LA COHERENCIA COMO EJE

La Auditora de la Ciudad, María Raquel Herrero, aseguró que el hecho de que sea un año electoral no influirá en su mirada técnica en los asuntos que supervisan. Además, la ex legisladora reivindicó a los trabajadores de la casa, y anticipó el evento que tendrá lugar en la Palacio Legislativo porteño para celebrar los 20 años de la creación del órgano de control.

¿Qué análisis hace del modo de comunicar que tuvo Mauricio Macri en las últimas apariciones públicas?
Vi en la asamblea legislativa a un Macri firme y enérgico. Sin embargo me llamó la atención la falta de respeto de diputados, es decir, si está hablando el Presidente electo democráticamente con el cual discrepas, u opinas distinto no podés insultar desde tu banca. Tenemos que jerarquizar la política.

¿Volvería a ocupar un cargo legislativo?
Me gusta la función pública, tuve la suerte de estar en el Ejecutivo, la Legislatura, y ahora la Auditoría como órgano de control. Me gusta aportar mi punto de vista en donde me toque estar, pero creo que no volvería al legislativo porque trabajo y trabajaré para este espacio y si bien soy una soldado que estaré donde me toque estar, no tengo ambiciones personales como para decirte que me gustaría tal o cual cosa. Tengo ambiciones como ciudadana, quiero ver al cambio seguir creciendo.

En caso de volver a estar otra gestión en la Auditoría, ¿Qué temas le quedaron pendientes?
Todo es perfectible, siempre faltan cosas por hacer. Termino esta gestión con una gran satisfacción porque las cosas que me propuse las hemos logrado, la auditoría funcionaba en una galería y ahora tenemos un edificio propio.
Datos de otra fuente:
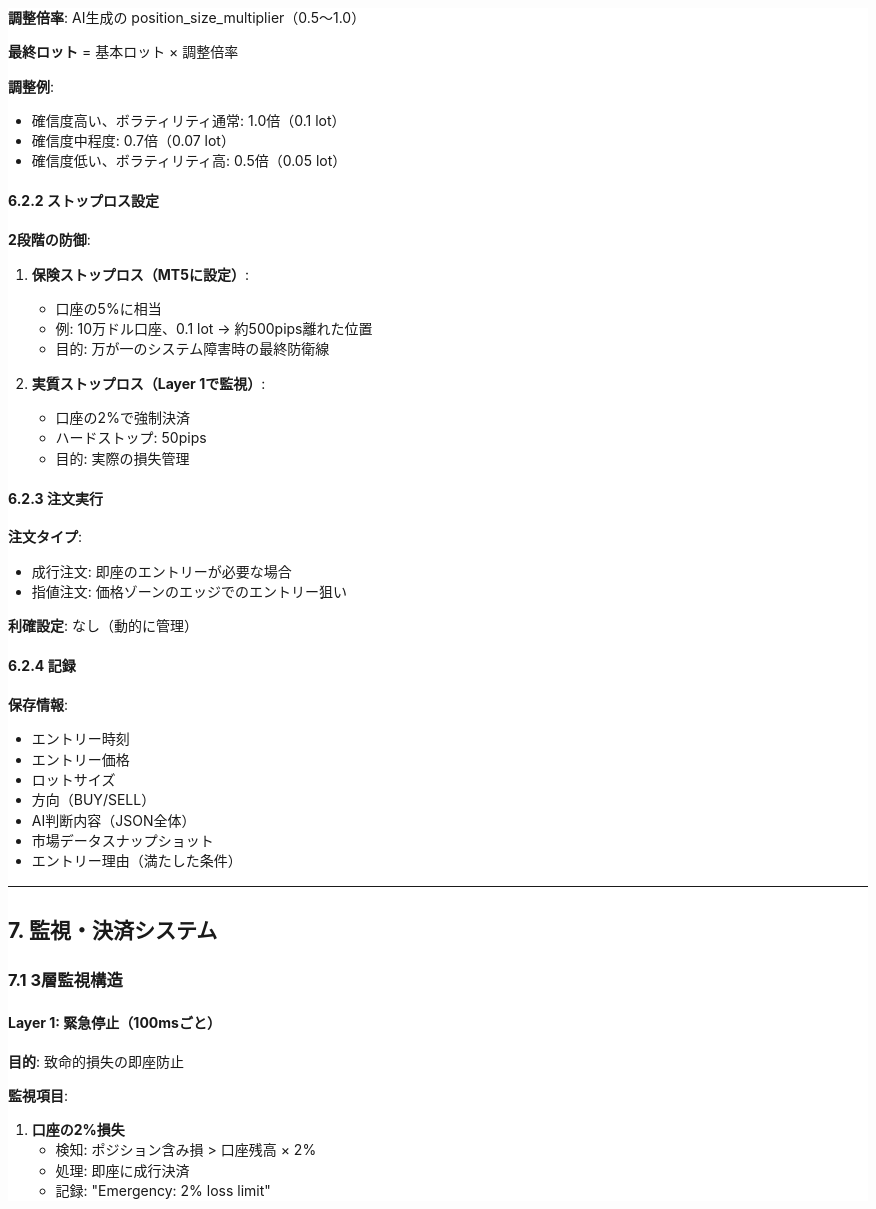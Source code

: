 **調整倍率**: AI生成の position_size_multiplier（0.5〜1.0）

**最終ロット** = 基本ロット × 調整倍率

**調整例**:
- 確信度高い、ボラティリティ通常: 1.0倍（0.1 lot）
- 確信度中程度: 0.7倍（0.07 lot）
- 確信度低い、ボラティリティ高: 0.5倍（0.05 lot）

#### 6.2.2 ストップロス設定

**2段階の防御**:

1. **保険ストップロス（MT5に設定）**:
   - 口座の5%に相当
   - 例: 10万ドル口座、0.1 lot → 約500pips離れた位置
   - 目的: 万が一のシステム障害時の最終防衛線

2. **実質ストップロス（Layer 1で監視）**:
   - 口座の2%で強制決済
   - ハードストップ: 50pips
   - 目的: 実際の損失管理

#### 6.2.3 注文実行

**注文タイプ**:
- 成行注文: 即座のエントリーが必要な場合
- 指値注文: 価格ゾーンのエッジでのエントリー狙い

**利確設定**: なし（動的に管理）

#### 6.2.4 記録

**保存情報**:
- エントリー時刻
- エントリー価格
- ロットサイズ
- 方向（BUY/SELL）
- AI判断内容（JSON全体）
- 市場データスナップショット
- エントリー理由（満たした条件）

---

## 7. 監視・決済システム

### 7.1 3層監視構造

#### Layer 1: 緊急停止（100msごと）

**目的**: 致命的損失の即座防止

**監視項目**:

1. **口座の2%損失**
   - 検知: ポジション含み損 > 口座残高 × 2%
   - 処理: 即座に成行決済
   - 記録: "Emergency: 2% loss limit"
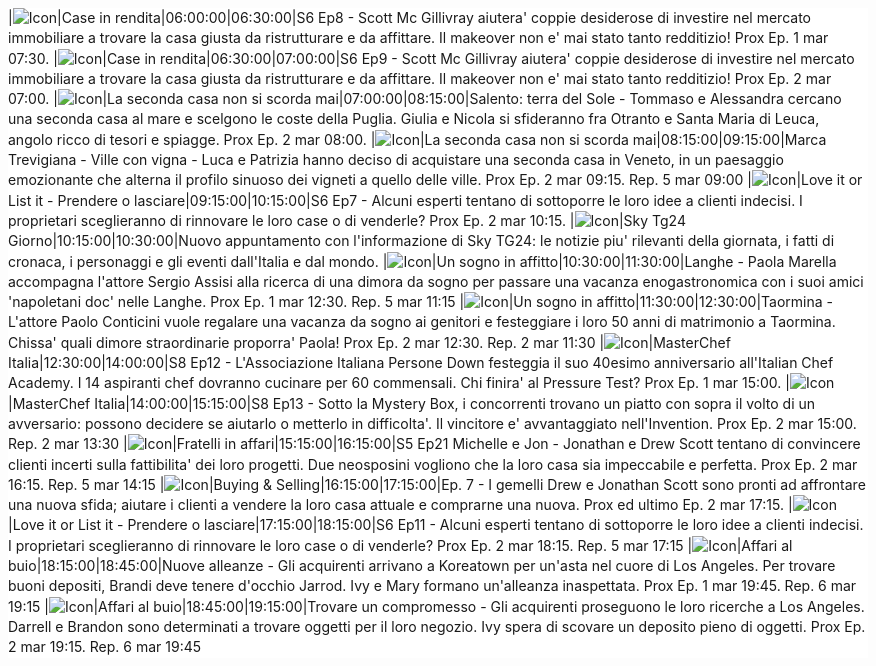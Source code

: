 |![Icon](https://guidatv.sky.it/uuid/intrattenimento_cover_oiOcEGjG-.png)|Case in rendita|06:00:00|06:30:00|S6 Ep8 - Scott Mc Gillivray aiutera&#039; coppie desiderose di investire nel mercato immobiliare a trovare la casa giusta da ristrutturare e da affittare. Il makeover non e&#039; mai stato tanto redditizio! Prox Ep. 1 mar 07:30.
|![Icon](https://guidatv.sky.it/uuid/intrattenimento_cover_oiOcEGjG-.png)|Case in rendita|06:30:00|07:00:00|S6 Ep9 - Scott Mc Gillivray aiutera&#039; coppie desiderose di investire nel mercato immobiliare a trovare la casa giusta da ristrutturare e da affittare. Il makeover non e&#039; mai stato tanto redditizio! Prox Ep. 2 mar 07:00.
|![Icon](https://guidatv.sky.it/uuid/a2bfef53-25d7-4b28-9881-674949bcf4b8/cover?md5ChecksumParam=ad051b36d21eaff18d33c3c1988af3f1)|La seconda casa non si scorda mai|07:00:00|08:15:00|Salento: terra del Sole - Tommaso e Alessandra cercano una seconda casa al mare e scelgono le coste della Puglia. Giulia e Nicola si sfideranno fra Otranto e Santa Maria di Leuca, angolo ricco di tesori e spiagge. Prox Ep. 2 mar 08:00.
|![Icon](https://guidatv.sky.it/uuid/e09b81e7-1baa-4691-9545-596242007634/cover?md5ChecksumParam=ad051b36d21eaff18d33c3c1988af3f1)|La seconda casa non si scorda mai|08:15:00|09:15:00|Marca Trevigiana - Ville con vigna - Luca e Patrizia hanno deciso di acquistare una seconda casa in Veneto, in un paesaggio emozionante che alterna il profilo sinuoso dei vigneti a quello delle ville. Prox Ep. 2 mar 09:15. Rep. 5 mar 09:00
|![Icon](https://guidatv.sky.it/uuid/c514d2f8-d29a-4e1a-a0ce-e00fcc993e3d/cover?md5ChecksumParam=9b793ab99d20cbda732c4c7860994db8)|Love it or List it - Prendere o lasciare|09:15:00|10:15:00|S6 Ep7 - Alcuni esperti tentano di sottoporre le loro idee a clienti indecisi. I proprietari sceglieranno di rinnovare le loro case o di venderle? Prox Ep. 2 mar 10:15.
|![Icon](https://guidatv.sky.it/uuid/9e74bf0e-7bfd-42bf-b7e7-24aecba10e38/cover?md5ChecksumParam=1d5b145684c3a06f0c4ff6b081643573)|Sky Tg24 Giorno|10:15:00|10:30:00|Nuovo appuntamento con l&#039;informazione di Sky TG24: le notizie piu&#039; rilevanti della giornata, i fatti di cronaca, i personaggi e gli eventi dall&#039;Italia e dal mondo.
|![Icon](https://guidatv.sky.it/uuid/58043e8c-8bba-415c-a64b-7433aef56a0c/cover?md5ChecksumParam=7b7799686a5fd11571115035d763066c)|Un sogno in affitto|10:30:00|11:30:00|Langhe - Paola Marella accompagna l&#039;attore Sergio Assisi alla ricerca di una dimora da sogno per passare una vacanza enogastronomica con i suoi amici &#039;napoletani doc&#039; nelle Langhe. Prox Ep. 1 mar 12:30. Rep. 5 mar 11:15
|![Icon](https://guidatv.sky.it/uuid/abdeca26-63a3-4d4a-b1aa-88c95d0da2b2/cover?md5ChecksumParam=7b7799686a5fd11571115035d763066c)|Un sogno in affitto|11:30:00|12:30:00|Taormina - L&#039;attore Paolo Conticini vuole regalare una vacanza da sogno ai genitori e festeggiare i loro 50 anni di matrimonio a Taormina. Chissa&#039; quali dimore straordinarie proporra&#039; Paola! Prox Ep. 2 mar 12:30. Rep. 2 mar 11:30
|![Icon](https://guidatv.sky.it/uuid/238458f2-6ec7-4311-b570-900b117ad5b0/cover?md5ChecksumParam=d940b8229bca23ebfd0c559927ca25dc)|MasterChef Italia|12:30:00|14:00:00|S8 Ep12 - L&#039;Associazione Italiana Persone Down festeggia il suo 40esimo anniversario all&#039;Italian Chef Academy. I 14 aspiranti chef dovranno cucinare per 60 commensali. Chi finira&#039; al Pressure Test? Prox Ep. 1 mar 15:00.
|![Icon](https://guidatv.sky.it/uuid/aaa5c415-89b9-4121-83e7-76bb6590223d/cover?md5ChecksumParam=d940b8229bca23ebfd0c559927ca25dc)|MasterChef Italia|14:00:00|15:15:00|S8 Ep13 - Sotto la Mystery Box, i concorrenti trovano un piatto con sopra il volto di un avversario: possono decidere se aiutarlo o metterlo in difficolta&#039;. Il vincitore e&#039; avvantaggiato nell&#039;Invention. Prox Ep. 2 mar 15:00. Rep. 2 mar 13:30
|![Icon](https://guidatv.sky.it/uuid/e9789f4b-5be6-403e-a221-8ad066179516/cover?md5ChecksumParam=5baba60793e39573989efbb7d73e0126)|Fratelli in affari|15:15:00|16:15:00|S5 Ep21 Michelle e Jon - Jonathan e Drew Scott tentano di convincere clienti incerti sulla fattibilita&#039; dei loro progetti. Due neosposini vogliono che la loro casa sia impeccabile e perfetta. Prox Ep. 2 mar 16:15. Rep. 5 mar 14:15
|![Icon](https://guidatv.sky.it/uuid/intrattenimento_cover_oiOcEGjG-.png)|Buying &amp; Selling|16:15:00|17:15:00|Ep. 7 - I gemelli Drew e Jonathan Scott sono pronti ad affrontare una nuova sfida; aiutare i clienti a vendere la loro casa attuale e comprarne una nuova. Prox ed ultimo Ep. 2 mar 17:15.
|![Icon](https://guidatv.sky.it/uuid/601a08c3-84f3-4b23-91de-6f9a85a6609e/cover?md5ChecksumParam=9b793ab99d20cbda732c4c7860994db8)|Love it or List it - Prendere o lasciare|17:15:00|18:15:00|S6 Ep11 - Alcuni esperti tentano di sottoporre le loro idee a clienti indecisi. I proprietari sceglieranno di rinnovare le loro case o di venderle? Prox Ep. 2 mar 18:15. Rep. 5 mar 17:15
|![Icon](https://guidatv.sky.it/uuid/62f57c86-acdb-4ce2-9a07-59e18e5d12a5/cover?md5ChecksumParam=c67712bf12ded530f894d40984f1a885)|Affari al buio|18:15:00|18:45:00|Nuove alleanze - Gli acquirenti arrivano a Koreatown per un&#039;asta nel cuore di Los Angeles. Per trovare buoni depositi, Brandi deve tenere d&#039;occhio Jarrod. Ivy e Mary formano un&#039;alleanza inaspettata. Prox Ep. 1 mar 19:45. Rep. 6 mar 19:15
|![Icon](https://guidatv.sky.it/uuid/61b93624-1645-4ec0-85ee-9aa467e89855/cover?md5ChecksumParam=c67712bf12ded530f894d40984f1a885)|Affari al buio|18:45:00|19:15:00|Trovare un compromesso - Gli acquirenti proseguono le loro ricerche a Los Angeles. Darrell e Brandon sono determinati a trovare oggetti per il loro negozio. Ivy spera di scovare un deposito pieno di oggetti. Prox Ep. 2 mar 19:15. Rep. 6 mar 19:45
Ese era uno de los objetivos, además de modificar el convenio colectivo de trabajo. Trato de tener una buena relación con los gremios, siempre dije que yo vengo de abajo, soy una trabajadora. Estoy de paso y se que los trabajadores son el principal capital que tiene la Auditoría. Trabajé, trabajo y trabajaré por y para la gente. Por eso, siempre traté de ser responsable en las mejoras a los empleados. En cuánto al cuerpo colegiado logramos muchos consensos y siempre con buena fe. Mi conciencia está tranquila.

¿Cómo se prepara para llevar a cabo un año electoral con confrontaciones en un órgano de control representado por distintos sectores políticos?
No considero que tengo enemigos, sino adversarios y cada uno de los auditores responde a una fuerza política y tiene que hacer su campaña. Seguramente habrá chicanas, y las tomaré como lo hice durante todos estos años. No es necesario que sea año electoral para que existan esas confrontaciones. En los proyectos a veces aparecen observaciones sobre lo que se audita que son políticas, trato de ser técnica en eso. Es importante para el Ejecutivo que un organismo de control le marque sus virtudes y fortalezas, yo no encuentro que se tomen lo que decimos a la ligera. Lo que no reconocerá la oposición es que cuando hacemos seguimientos de lo que auditamos para ver si lo que indicamos se mejoró, te puedo decir que en más del noventa por ciento las observaciones se resolvieron. Ahora, es obvio que meta la cola la política, mi rol de oficialista es la coherencia.